Later, the radio captures the mood of a bitter January night, when rain and storm and darkness combine to impress the message that the Christmas season is past and that the real business of winter has yet to begin. ‘A rainy night in Georgia’ is played.
It is a song that has always been there – a soulful accompaniment to moments that have been less than happy, moments when it seems that it is raining all over the world. ‘Neon signs a-flashin’, taxi cabs and buses passin’ through the night’ could describe any town on a winter’s night when the only thing for which anyone would wish is to be home and dry. Who would choose to be out on such a night? Who would go anywhere?
The song tells of one who has nowhere to go. He takes refuge in a boxcar and plays the guitar he carries to pass the time. It is a moment of desolation and realisation,
How many times I wondered
It still comes out the same
No matter how you look at it or think of it
It’s life and you just got to play the game.

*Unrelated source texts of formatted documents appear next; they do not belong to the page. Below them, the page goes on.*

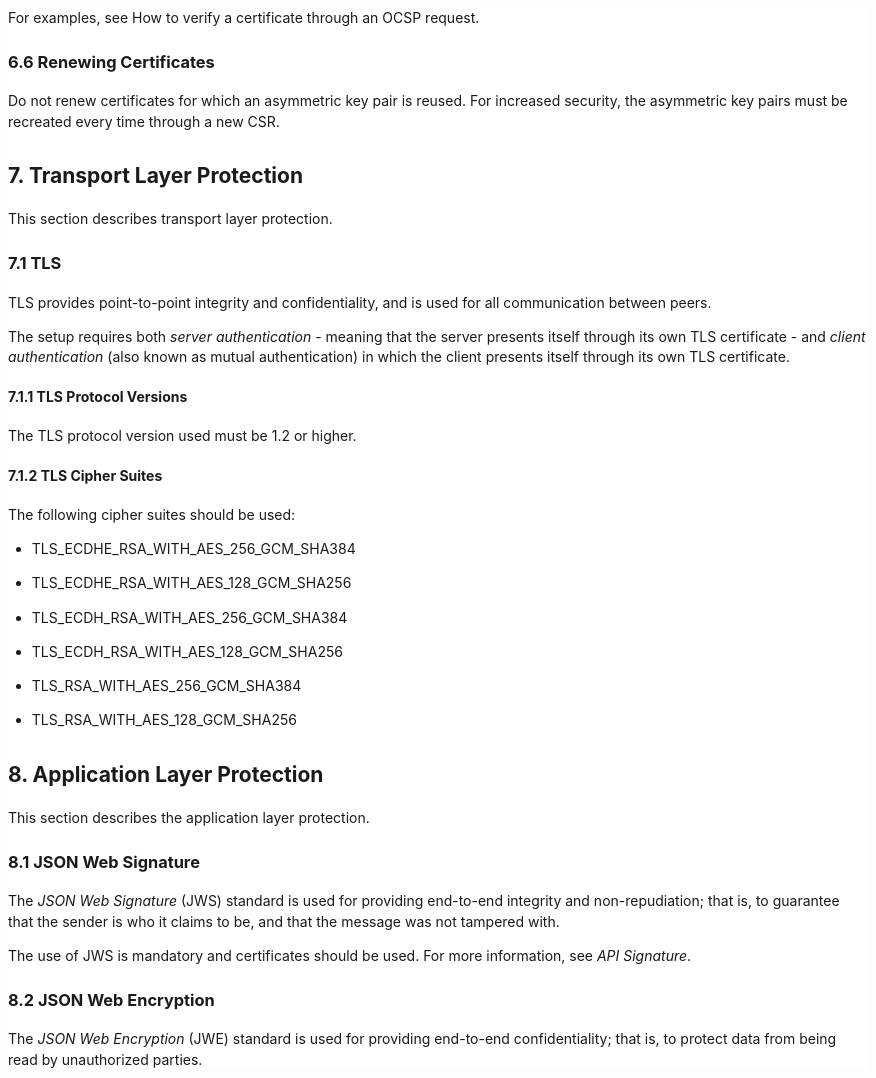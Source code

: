 For examples, see How to verify a certificate through an OCSP request.

### 6.6 Renewing Certificates

Do not renew certificates for which an asymmetric key pair is reused. For increased security, the asymmetric key pairs must be recreated every time through a new CSR.

## 7. Transport Layer Protection

This section describes transport layer protection.

### 7.1 TLS

TLS provides point-to-point integrity and confidentiality, and is used for all communication between peers.

The setup requires both _server authentication_ - meaning that the server presents itself through its own TLS certificate - and _client authentication_ (also known as mutual authentication) in which the client presents itself through its own TLS certificate.

#### 7.1.1 TLS Protocol Versions

The TLS protocol version used must be 1.2 or higher.

#### 7.1.2 TLS Cipher Suites

The following cipher suites should be used:

- TLS_ECDHE_RSA_WITH_AES_256_GCM_SHA384

- TLS_ECDHE_RSA_WITH_AES_128_GCM_SHA256

- TLS_ECDH_RSA_WITH_AES_256_GCM_SHA384

- TLS_ECDH_RSA_WITH_AES_128_GCM_SHA256

- TLS_RSA_WITH_AES_256_GCM_SHA384

- TLS_RSA_WITH_AES_128_GCM_SHA256

## 8. Application Layer Protection

This section describes the application layer protection.

### 8.1 JSON Web Signature

The _JSON Web Signature_ (JWS) standard is used for providing end-to-end integrity and non-repudiation; that is, to guarantee that the sender is who it claims to be, and that the message was not tampered with.

The use of JWS is mandatory and certificates should be used. For more information, see _API Signature_.

### 8.2 JSON Web Encryption

The _JSON Web Encryption_ (JWE) standard is used for providing end-to-end confidentiality; that is, to protect data from being read by unauthorized parties.
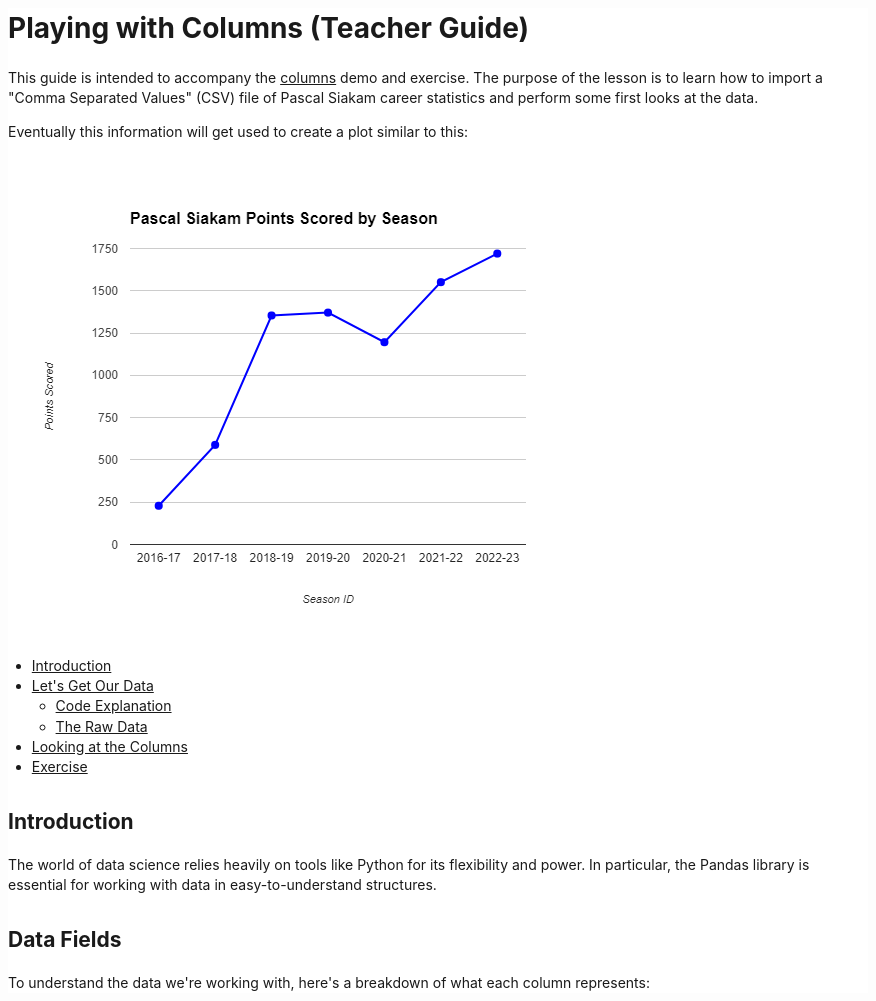 # Playing with Columns (Teacher Guide)

This guide is intended to accompany the [columns](https://github.com/pbeens/Data-Dunkers/blob/main/Demos/columns.ipynb) demo and exercise. The purpose of the lesson is to learn how to import a "Comma Separated Values" (CSV) file of Pascal Siakam career statistics and perform some first looks at the data.

Eventually this information will get used to create a plot similar to this: 

![Example Plot](https://raw.githubusercontent.com/pbeens/Data-Dunkers/49d88c03c410657830f60c2f349d6e44fd281390/Images/Example_Plot.png)

- [Introduction](#introduction)
- [Let's Get Our Data](#lets-get-our-data)
  - [Code Explanation](#code-explanation)
  - [The Raw Data](#the-raw-data)
- [Looking at the Columns](#looking-at-the-columns)
- [Exercise](#exercise)

## Introduction

The world of data science relies heavily on tools like Python for its flexibility and power. In particular, the Pandas library is essential for working with data in easy-to-understand structures.

## Data Fields

To understand the data we're working with, here's a breakdown of what each column represents:
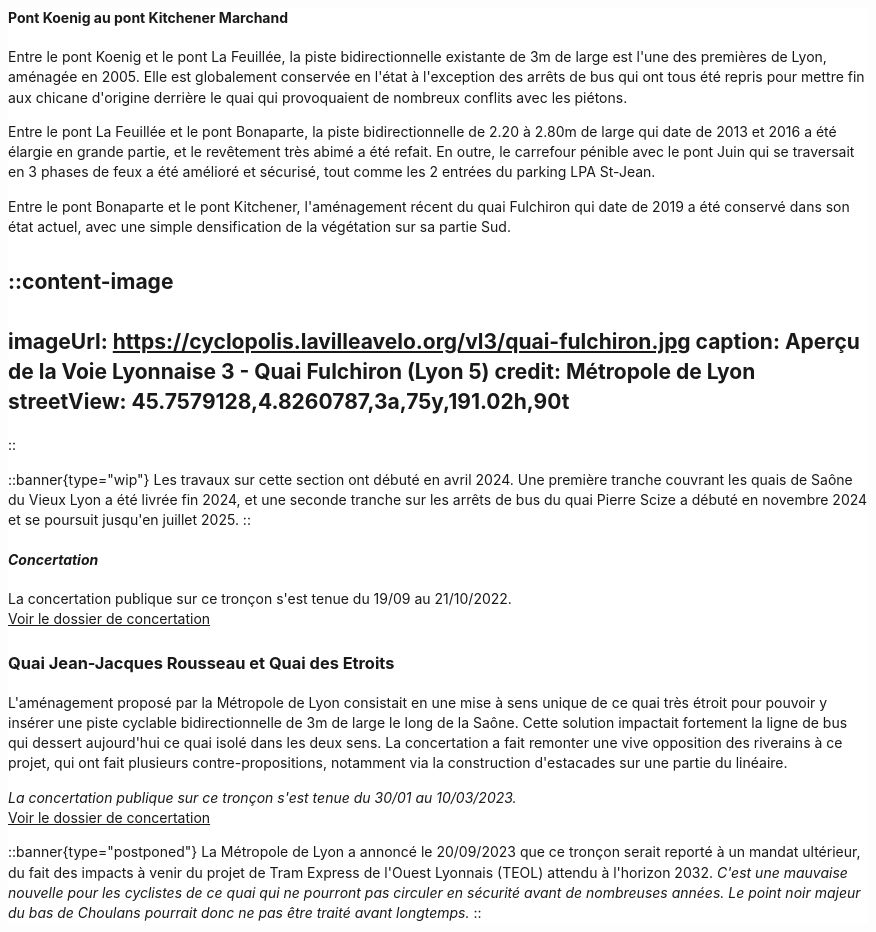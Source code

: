 #### Pont Koenig au pont Kitchener Marchand
Entre le pont Koenig et le pont La Feuillée, la piste bidirectionnelle existante de 3m de large est l'une des premières de Lyon, aménagée en 2005. Elle est globalement conservée en l'état à l'exception des arrêts de bus qui ont tous été repris pour mettre fin aux chicane d'origine derrière le quai qui provoquaient de nombreux conflits avec les piétons.

Entre le pont La Feuillée et le pont Bonaparte, la piste bidirectionnelle de 2.20 à 2.80m de large qui date de 2013 et 2016 a été élargie en grande partie, et le revêtement très abimé a été refait. En outre, le carrefour pénible avec le pont Juin qui se traversait en 3 phases de feux a été amélioré et sécurisé, tout comme les 2 entrées du parking LPA St-Jean.

Entre le pont Bonaparte et le pont Kitchener, l'aménagement récent du quai Fulchiron qui date de 2019 a été conservé dans son état actuel, avec une simple densification de la végétation sur sa partie Sud.

::content-image
---
imageUrl: https://cyclopolis.lavilleavelo.org/vl3/quai-fulchiron.jpg
caption: Aperçu de la Voie Lyonnaise 3 - Quai Fulchiron (Lyon 5)
credit: Métropole de Lyon
streetView: 45.7579128,4.8260787,3a,75y,191.02h,90t
---
::

::banner{type="wip"}
Les travaux sur cette section ont débuté en avril 2024. Une première tranche couvrant les quais de Saône du Vieux Lyon a été livrée fin 2024, et une seconde tranche sur les arrêts de bus du quai Pierre Scize a débuté en novembre 2024 et se poursuit jusqu'en juillet 2025.
::

#### *Concertation*
La concertation publique sur ce tronçon s'est tenue du 19/09 au 21/10/2022.\
[Voir le dossier de concertation](https://cyclopolis.lavilleavelo.org/vl3/VL3Centre_Ile%20Barbe_Pont%20Kitchener.pdf)

### Quai Jean-Jacques Rousseau et Quai des Etroits

L'aménagement proposé par la Métropole de Lyon consistait en une mise à sens unique de ce quai très étroit pour pouvoir y insérer une piste cyclable bidirectionnelle de 3m de large le long de la Saône. Cette solution impactait fortement la ligne de bus qui dessert aujourd'hui ce quai isolé dans les deux sens. La concertation a fait remonter une vive opposition des riverains à ce projet, qui ont fait plusieurs contre-propositions, notamment via la construction d'estacades sur une partie du linéaire.

*La concertation publique sur ce tronçon s'est tenue du 30/01 au 10/03/2023.*\
[Voir le dossier de concertation](https://cyclopolis.lavilleavelo.org/vl3/VL3Centre_QuaiJJRousseau.pdf)

::banner{type="postponed"}
La Métropole de Lyon a annoncé le 20/09/2023 que ce tronçon serait reporté à un mandat ultérieur, du fait des impacts à venir du projet de Tram Express de l'Ouest Lyonnais (TEOL) attendu à l'horizon 2032. *C'est une mauvaise nouvelle pour les cyclistes de ce quai qui ne pourront pas circuler en sécurité avant de nombreuses années. Le point noir majeur du bas de Choulans pourrait donc ne pas être traité avant longtemps.*
::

‘Play the game’, it is a sentiment echoed by Tom Stoppard in ‘Rosencrantz & Guildenstern are Dead‘, ‘Life is a gamble, at terrible odds – if it was a bet you wouldn’t take it’.
Still cold from the soaking, the gale has grown stronger on the return journey, gusts threatening to push the car across the road. The forecourt of a service station offers respite from the storm. The weary checkout operator stares into a middle distance, barely with energy enough to engage with those who pay. How long has her shift been? What is it like back in her home in Eastern Europe that she stands here on a January night?
Such a rainy night.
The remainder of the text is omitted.